__Problem requirements__.
Only one stretch of the data should be retyped: the lines from the line containing "### Ashley S Kleinman" through the line containing "3. **Input Validation**: <1% latency increase". Keep pictures out of it.

[Source texts of formatted documents]
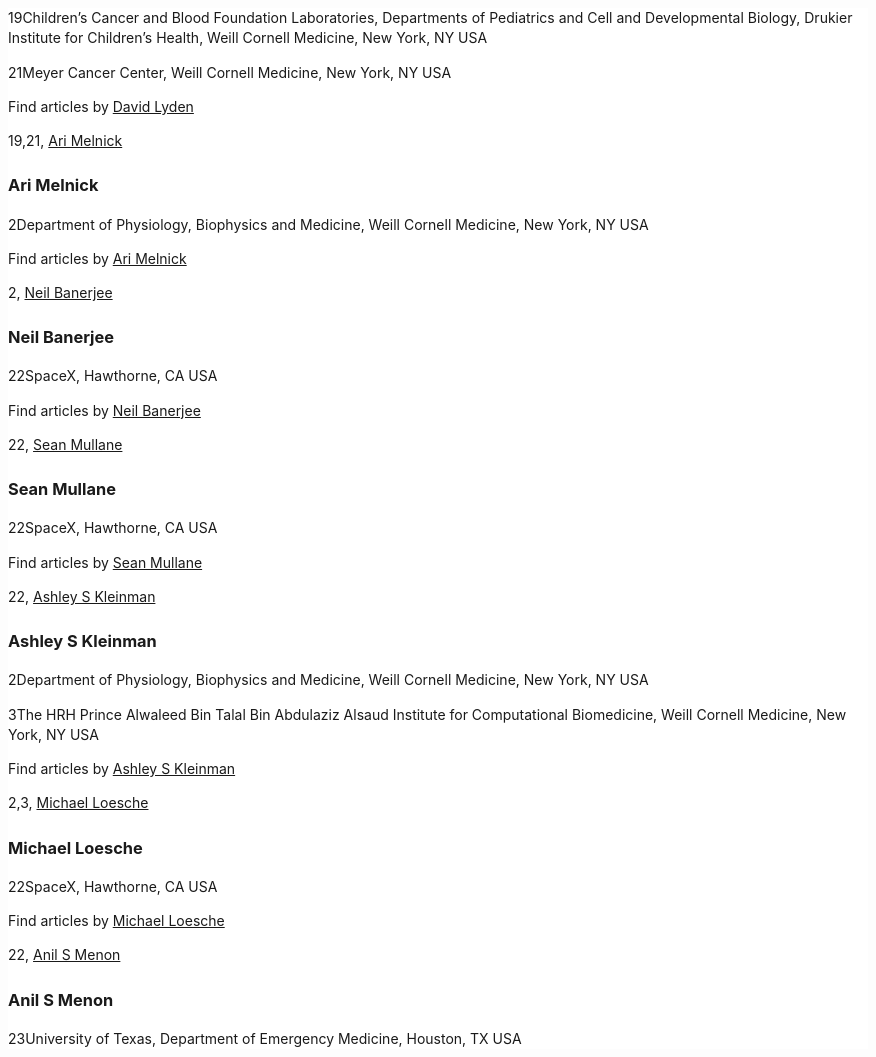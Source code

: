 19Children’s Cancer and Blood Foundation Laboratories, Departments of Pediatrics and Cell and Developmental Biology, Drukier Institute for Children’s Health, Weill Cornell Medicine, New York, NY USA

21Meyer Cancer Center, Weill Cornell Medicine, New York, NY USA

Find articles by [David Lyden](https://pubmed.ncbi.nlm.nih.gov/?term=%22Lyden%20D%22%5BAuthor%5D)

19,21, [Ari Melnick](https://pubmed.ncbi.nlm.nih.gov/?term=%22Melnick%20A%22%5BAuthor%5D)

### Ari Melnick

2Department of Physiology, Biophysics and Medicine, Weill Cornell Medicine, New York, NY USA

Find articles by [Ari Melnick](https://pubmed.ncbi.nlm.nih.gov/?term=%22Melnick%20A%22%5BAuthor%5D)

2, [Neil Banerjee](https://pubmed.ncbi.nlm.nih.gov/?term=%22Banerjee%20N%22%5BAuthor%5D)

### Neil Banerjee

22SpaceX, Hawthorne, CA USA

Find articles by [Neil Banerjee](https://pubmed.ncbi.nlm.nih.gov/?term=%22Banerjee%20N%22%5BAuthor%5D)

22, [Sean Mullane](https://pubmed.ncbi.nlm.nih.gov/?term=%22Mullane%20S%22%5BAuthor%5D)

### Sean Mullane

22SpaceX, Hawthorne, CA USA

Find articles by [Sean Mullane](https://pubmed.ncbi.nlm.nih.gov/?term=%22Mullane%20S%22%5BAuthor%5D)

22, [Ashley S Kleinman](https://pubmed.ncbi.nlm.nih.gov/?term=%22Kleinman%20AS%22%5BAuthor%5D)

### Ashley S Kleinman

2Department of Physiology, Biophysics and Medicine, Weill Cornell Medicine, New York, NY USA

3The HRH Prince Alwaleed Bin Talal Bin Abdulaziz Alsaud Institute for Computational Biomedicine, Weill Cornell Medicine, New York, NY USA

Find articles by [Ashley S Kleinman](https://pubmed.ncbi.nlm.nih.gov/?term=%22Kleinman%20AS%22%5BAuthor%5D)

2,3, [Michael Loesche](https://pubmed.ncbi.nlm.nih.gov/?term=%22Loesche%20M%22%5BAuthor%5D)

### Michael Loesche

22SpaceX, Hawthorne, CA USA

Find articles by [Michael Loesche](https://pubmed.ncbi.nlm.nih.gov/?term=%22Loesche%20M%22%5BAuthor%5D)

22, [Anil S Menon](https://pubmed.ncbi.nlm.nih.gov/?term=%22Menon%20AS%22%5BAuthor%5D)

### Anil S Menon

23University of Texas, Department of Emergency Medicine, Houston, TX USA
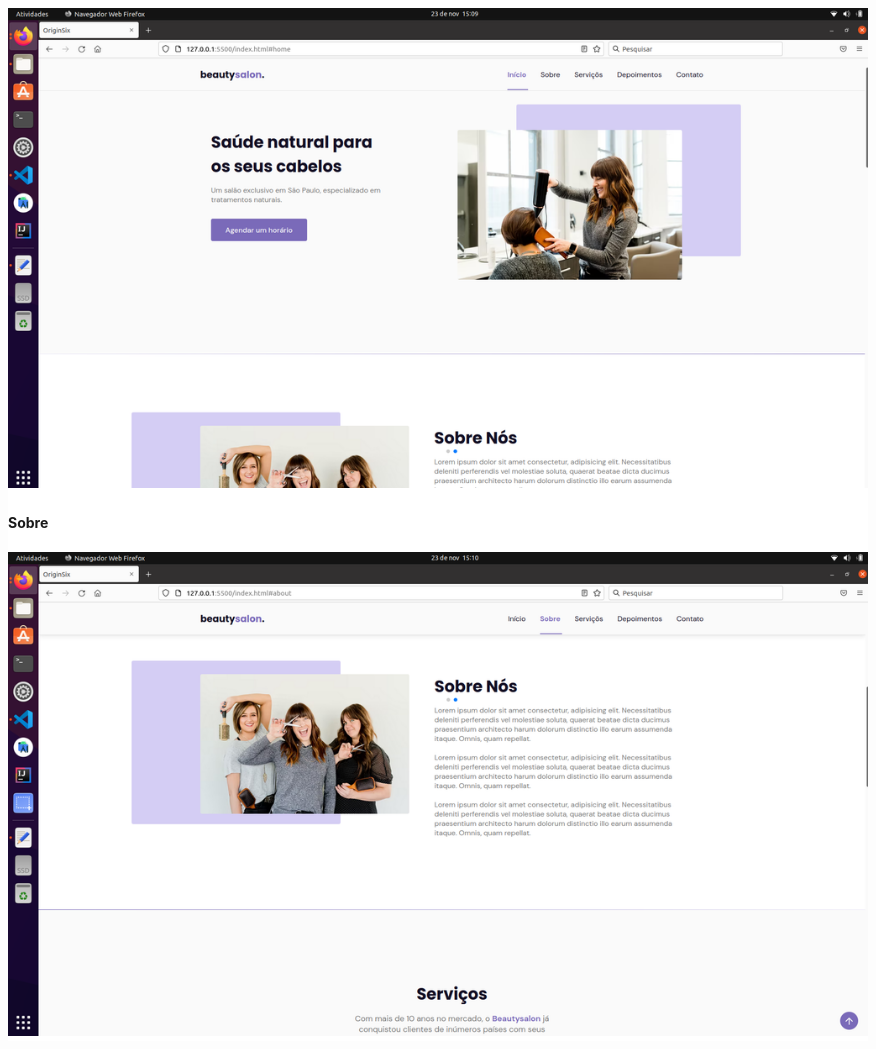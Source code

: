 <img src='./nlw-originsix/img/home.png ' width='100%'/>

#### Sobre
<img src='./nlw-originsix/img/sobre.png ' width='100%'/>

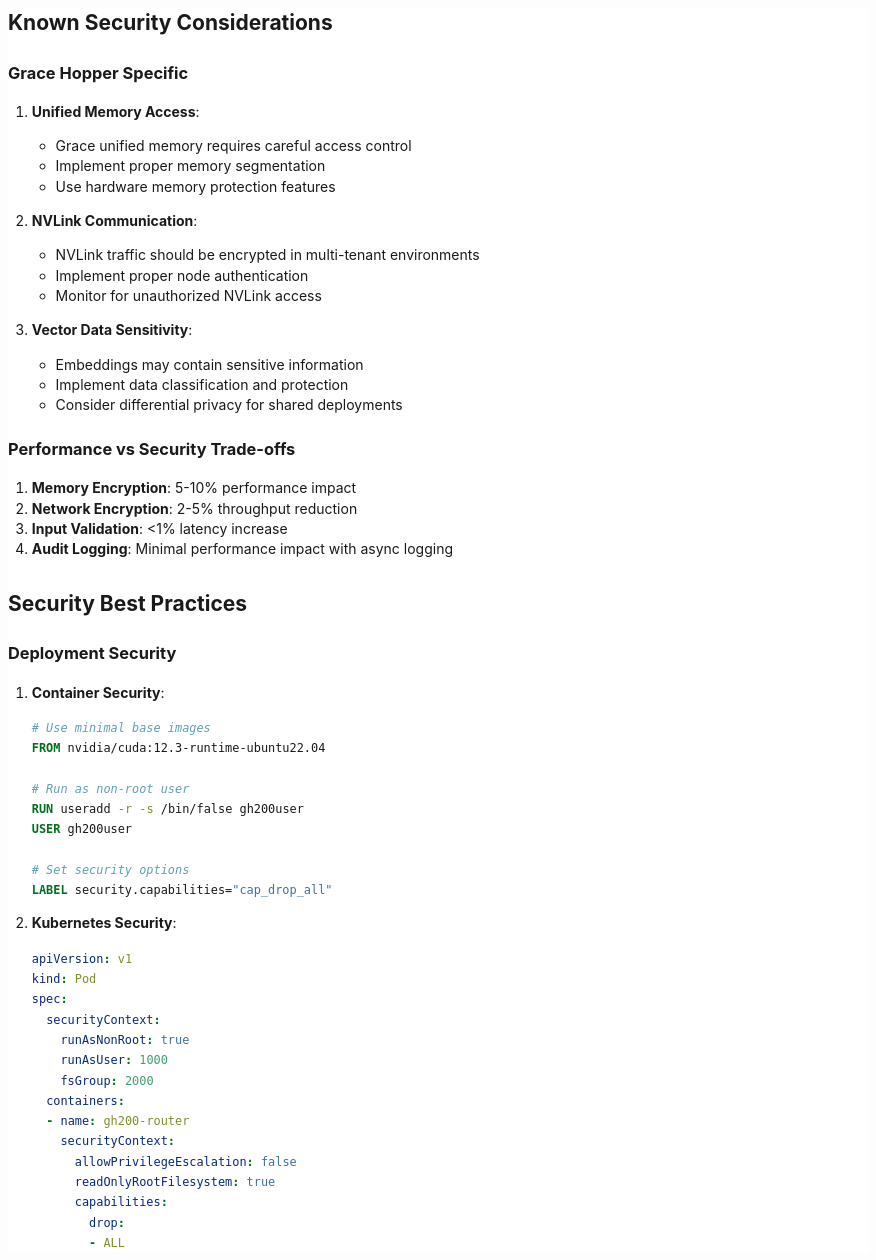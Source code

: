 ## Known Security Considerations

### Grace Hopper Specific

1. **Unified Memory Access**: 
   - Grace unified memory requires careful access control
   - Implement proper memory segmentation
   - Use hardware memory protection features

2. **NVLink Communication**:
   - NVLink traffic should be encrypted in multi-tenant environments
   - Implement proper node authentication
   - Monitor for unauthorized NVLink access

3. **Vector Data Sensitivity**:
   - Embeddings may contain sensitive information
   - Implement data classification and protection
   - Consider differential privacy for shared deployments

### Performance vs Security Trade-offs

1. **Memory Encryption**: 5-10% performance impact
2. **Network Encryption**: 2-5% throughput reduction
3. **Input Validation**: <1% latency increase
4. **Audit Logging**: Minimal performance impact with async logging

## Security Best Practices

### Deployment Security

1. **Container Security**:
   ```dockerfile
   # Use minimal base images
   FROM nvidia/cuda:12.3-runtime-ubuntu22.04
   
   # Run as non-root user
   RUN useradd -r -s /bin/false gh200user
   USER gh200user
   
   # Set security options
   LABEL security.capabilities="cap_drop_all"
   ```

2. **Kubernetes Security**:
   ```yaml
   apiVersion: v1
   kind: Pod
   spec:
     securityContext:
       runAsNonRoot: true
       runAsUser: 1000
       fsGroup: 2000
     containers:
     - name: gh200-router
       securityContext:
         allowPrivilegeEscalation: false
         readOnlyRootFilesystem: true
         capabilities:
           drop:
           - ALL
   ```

__Solution__.
### Ashley S Kleinman

2Department of Physiology, Biophysics and Medicine, Weill Cornell Medicine, New York, NY USA

3The HRH Prince Alwaleed Bin Talal Bin Abdulaziz Alsaud Institute for Computational Biomedicine, Weill Cornell Medicine, New York, NY USA

Find articles by [Ashley S Kleinman](https://pubmed.ncbi.nlm.nih.gov/?term=%22Kleinman%20AS%22%5BAuthor%5D)

2,3, [Michael Loesche](https://pubmed.ncbi.nlm.nih.gov/?term=%22Loesche%20M%22%5BAuthor%5D)

### Michael Loesche

22SpaceX, Hawthorne, CA USA

Find articles by [Michael Loesche](https://pubmed.ncbi.nlm.nih.gov/?term=%22Loesche%20M%22%5BAuthor%5D)

22, [Anil S Menon](https://pubmed.ncbi.nlm.nih.gov/?term=%22Menon%20AS%22%5BAuthor%5D)

### Anil S Menon

23University of Texas, Department of Emergency Medicine, Houston, TX USA
Source code

: <img src='./nlw-originsix/img/home.png ' width='100%'/>

#### Sobre
<img src='./nlw-originsix/img/sobre.png ' width='100%'/>

Source code

: ## Known Security Considerations

### Grace Hopper Specific

1. **Unified Memory Access**: 
   - Grace unified memory requires careful access control
   - Implement proper memory segmentation
   - Use hardware memory protection features

2. **NVLink Communication**:
   - NVLink traffic should be encrypted in multi-tenant environments
   - Implement proper node authentication
   - Monitor for unauthorized NVLink access

3. **Vector Data Sensitivity**:
   - Embeddings may contain sensitive information
   - Implement data classification and protection
   - Consider differential privacy for shared deployments

### Performance vs Security Trade-offs

1. **Memory Encryption**: 5-10% performance impact
2. **Network Encryption**: 2-5% throughput reduction
3. **Input Validation**: <1% latency increase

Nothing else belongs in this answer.